Planet Found with Oddly Tilted Orbit

Most known planets orbit in the same plane, one that corresponds to a star's equator. In our solar system, Pluto (now demoted) is a diminutive exception.

So astronomers were surprised to find a world much larger than Jupiter in an off-kilter orbit around a faraway star.

The orbit of planet XO-3b is tilted about 37 degrees from the star's equator.

Theory holds that such a misalignment must have occurred as a result of a disturbance sometime after the planet's formation, according to a statement released today by MIT. Close encounters with other planets could greatly amplify a slight initial tilt, the astronomers note, but they don't yet know what caused the orbit of XO-3b.

The planet was found in 2007, but determining its orbit was tricky.

XO-3b was discovered by a method that depends on a chance alignment of the planet's orbit with the line-of-sight between its star and the Earth.
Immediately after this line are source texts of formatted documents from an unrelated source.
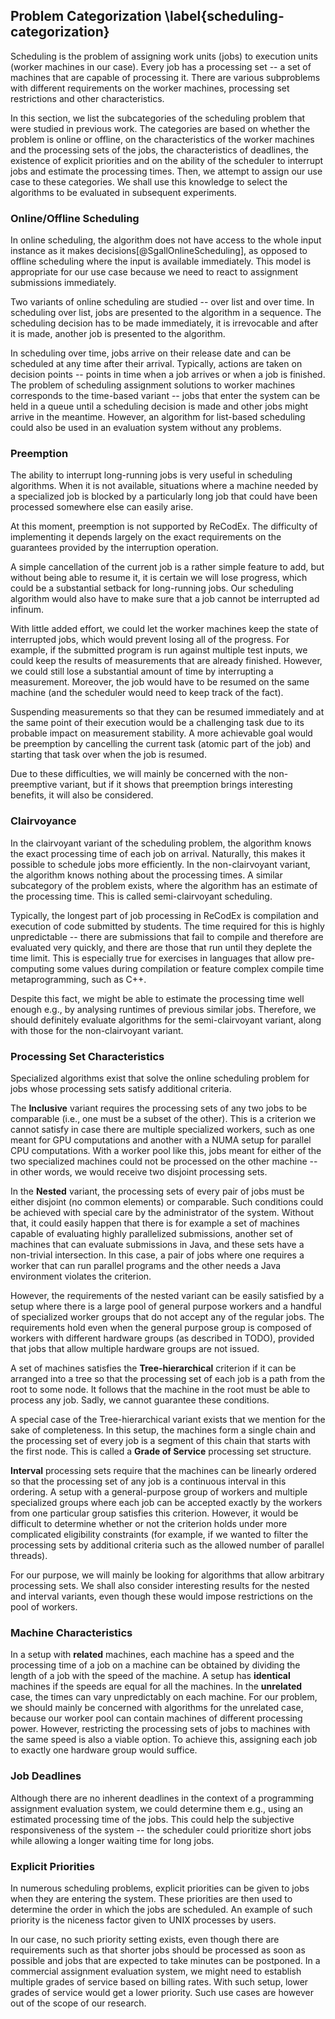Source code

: ## Problem Categorization \label{scheduling-categorization}

Scheduling is the problem of assigning work units (jobs) to execution units 
(worker machines in our case). Every job has a processing set -- a set of 
machines that are capable of processing it. There are various subproblems with 
different requirements on the worker machines, processing set restrictions and 
other characteristics.

In this section, we list the subcategories of the scheduling problem that were 
studied in previous work. The categories are based on whether the problem is 
online or offline, on the characteristics of the worker machines and the 
processing sets of the jobs, the characteristics of deadlines, the existence of 
explicit priorities and on the ability of the scheduler to interrupt jobs and 
estimate the processing times. Then, we attempt to assign our use case to these 
categories. We shall use this knowledge to select the algorithms to be evaluated 
in subsequent experiments.

### Online/Offline Scheduling

In online scheduling, the algorithm does not have access to the whole input 
instance as it makes decisions[@SgallOnlineScheduling], as opposed to offline 
scheduling where the input is available immediately. This model is appropriate 
for our use case because we need to react to assignment submissions immediately.

Two variants of online scheduling are studied -- over list and over time. In 
scheduling over list, jobs are presented to the algorithm in a sequence. The 
scheduling decision has to be made immediately, it is irrevocable and after it 
is made, another job is presented to the algorithm.

In scheduling over time, jobs arrive on their release date and can be scheduled 
at any time after their arrival. Typically, actions are taken on decision points 
-- points in time when a job arrives or when a job is finished. The problem of 
scheduling assignment solutions to worker machines corresponds to the time-based 
variant -- jobs that enter the system can be held in a queue until a scheduling 
decision is made and other jobs might arrive in the meantime. However, an 
algorithm for list-based scheduling could also be used in an evaluation system 
without any problems.

### Preemption

The ability to interrupt long-running jobs is very useful in scheduling 
algorithms. When it is not available, situations where a machine needed by a 
specialized job is blocked by a particularly long job that could have been 
processed somewhere else can easily arise.

At this moment, preemption is not supported by ReCodEx. The difficulty of 
implementing it depends largely on the exact requirements on the guarantees 
provided by the interruption operation.

A simple cancellation of the current job is a rather simple feature to add, but 
without being able to resume it, it is certain we will lose progress, which 
could be a substantial setback for long-running jobs. Our scheduling algorithm 
would also have to make sure that a job cannot be interrupted ad infinum.

With little added effort, we could let the worker machines keep the state of 
interrupted jobs, which would prevent losing all of the progress. For example, 
if the submitted program is run against multiple test inputs, we could keep the 
results of measurements that are already finished. However, we could still lose 
a substantial amount of time by interrupting a measurement. Moreover, the job 
would have to be resumed on the same machine (and the scheduler would need to 
keep track of the fact).

Suspending measurements so that they can be resumed immediately and at the same 
point of their execution would be a challenging task due to its probable impact 
on measurement stability. A more achievable goal would be preemption by 
cancelling the current task (atomic part of the job) and starting that task over 
when the job is resumed.

Due to these difficulties, we will mainly be concerned with the non-preemptive 
variant, but if it shows that preemption brings interesting benefits, it will 
also be considered.

### Clairvoyance

In the clairvoyant variant of the scheduling problem, the algorithm knows the 
exact processing time of each job on arrival. Naturally, this makes it possible 
to schedule jobs more efficiently. In the non-clairvoyant variant, the algorithm 
knows nothing about the processing times. A similar subcategory of the problem 
exists, where the algorithm has an estimate of the processing time. This is 
called semi-clairvoyant scheduling.

Typically, the longest part of job processing in ReCodEx is compilation and 
execution of code submitted by students. The time required for this is highly 
unpredictable -- there are submissions that fail to compile and therefore are 
evaluated very quickly, and there are those that run until they deplete the time 
limit. This is especially true for exercises in languages that allow 
pre-computing some values during compilation or feature complex compile time 
metaprogramming, such as C++.

Despite this fact, we might be able to estimate the processing time well enough 
e.g., by analysing runtimes of previous similar jobs. Therefore, we should 
definitely evaluate algorithms for the semi-clairvoyant variant, along with 
those for the non-clairvoyant variant.

### Processing Set Characteristics

Specialized algorithms exist that solve the online scheduling problem for jobs 
whose processing sets satisfy additional criteria.

The **Inclusive** variant requires the processing sets of any two jobs to be 
comparable (i.e., one must be a subset of the other). This is a criterion we 
cannot satisfy in case there are multiple specialized workers, such as one meant 
for GPU computations and another with a NUMA setup for parallel CPU 
computations. With a worker pool like this, jobs meant for either of the two 
specialized machines could not be processed on the other machine -- in other 
words, we would receive two disjoint processing sets.

In the **Nested** variant, the processing sets of every pair of jobs must be 
either disjoint (no common elements) or comparable. Such conditions could be 
achieved with special care by the administrator of the system. Without that, it 
could easily happen that there is for example a set of machines capable of 
evaluating highly parallelized submissions, another set of machines that can 
evaluate submissions in Java, and these sets have a non-trivial intersection. In 
this case, a pair of jobs where one requires a worker that can run parallel 
programs and the other needs a Java environment violates the criterion.

However, the requirements of the nested variant can be easily satisfied by a 
setup where there is a large pool of general purpose workers and a handful of 
specialized worker groups that do not accept any of the regular jobs. The 
requirements hold even when the general purpose group is composed of workers 
with different hardware groups (as described in TODO), provided that jobs that 
allow multiple hardware groups are not issued.

A set of machines satisfies the **Tree-hierarchical** criterion if it can be 
arranged into a tree so that the processing set of each job is a path from the 
root to some node. It follows that the machine in the root must be able to 
process any job. Sadly, we cannot guarantee these conditions.

A special case of the Tree-hierarchical variant exists that we mention for the 
sake of completeness. In this setup, the machines form a single chain and the 
processing set of every job is a segment of this chain that starts with the 
first node. This is called a **Grade of Service** processing set structure.

**Interval** processing sets require that the machines can be linearly ordered 
so that the processing set of any job is a continuous interval in this ordering. 
A setup with a general-purpose group of workers and multiple specialized groups 
where each job can be accepted exactly by the workers from one particular group 
satisfies this criterion. However, it would be difficult to determine whether or 
not the criterion holds under more complicated eligibility constraints (for 
example, if we wanted to filter the processing sets by additional criteria such 
as the allowed number of parallel threads).

For our purpose, we will mainly be looking for algorithms that allow arbitrary 
processing sets. We shall also consider interesting results for the nested and 
interval variants, even though these would impose restrictions on the pool of 
workers.

### Machine Characteristics

In a setup with **related** machines, each machine has a speed and the 
processing time of a job on a machine can be obtained by dividing the length of 
a job with the speed of the machine. A setup has **identical** machines if the 
speeds are equal for all the machines. In the **unrelated** case, the times can 
vary unpredictably on each machine. For our problem, we should mainly be 
concerned with algorithms for the unrelated case, because our worker pool can 
contain machines of different processing power. However, restricting the 
processing sets of jobs to machines with the same speed is also a viable option. 
To achieve this, assigning each job to exactly one hardware group would suffice.

### Job Deadlines

Although there are no inherent deadlines in the context of a programming 
assignment evaluation system, we could determine them e.g., using an estimated 
processing time of the jobs. This could help the subjective responsiveness of 
the system -- the scheduler could prioritize short jobs while allowing a longer 
waiting time for long jobs.

### Explicit Priorities

In numerous scheduling problems, explicit priorities can be given to jobs when 
they are entering the system. These priorities are then used to determine the 
order in which the jobs are scheduled. An example of such priority is the 
niceness factor given to UNIX processes by users.

In our case, no such priority setting exists, even though there are requirements 
such as that shorter jobs should be processed as soon as possible and jobs that 
are expected to take minutes can be postponed. In a commercial assignment 
evaluation system, we might need to establish multiple grades of service based 
on billing rates. With such setup, lower grades of service would get a lower 
priority. Such use cases are however out of the scope of our research.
Because of that alignment, the planet sometimes passes directly in front of the star as seen from here -- an event called a transit -- thus causing a slight dimming of the star's light. It dimmed the star's light by about 1 percent.

But to measure the angle of its orbit means "we have to be sneaky about it," said MIT physicist Joshua Winn who led the effort. It turns out that if a planet crosses the star's disk at an angle to the star's own rotation, it causes a distinctive pattern of change in the overall color of the star, as measured by a highly sensitive spectrograph, because of the Doppler shifts caused by the star's rotation.

The Doppler shift is experienced when an ambulance heads toward you: Its sound waves are compressed, then the pitch changes as the ambulance goes the other way and the sound waves are stretched out.

Like many of the 350 or so other known extrasolar planets, XO-3b is large and close to its host star — those are the ones findable by present technology. This world is about 13 times as massive as Jupiter and orbits its star once every 3.5 days.

The orbit of XO-3b was hinted at by another team last year. New observations, carried out by Winn and his team in February at the Keck I Observatory in Hawaii, provided a clear, solid measurement of the planet's distinctive tilt. The results are detailed in the Astrophysical Journal.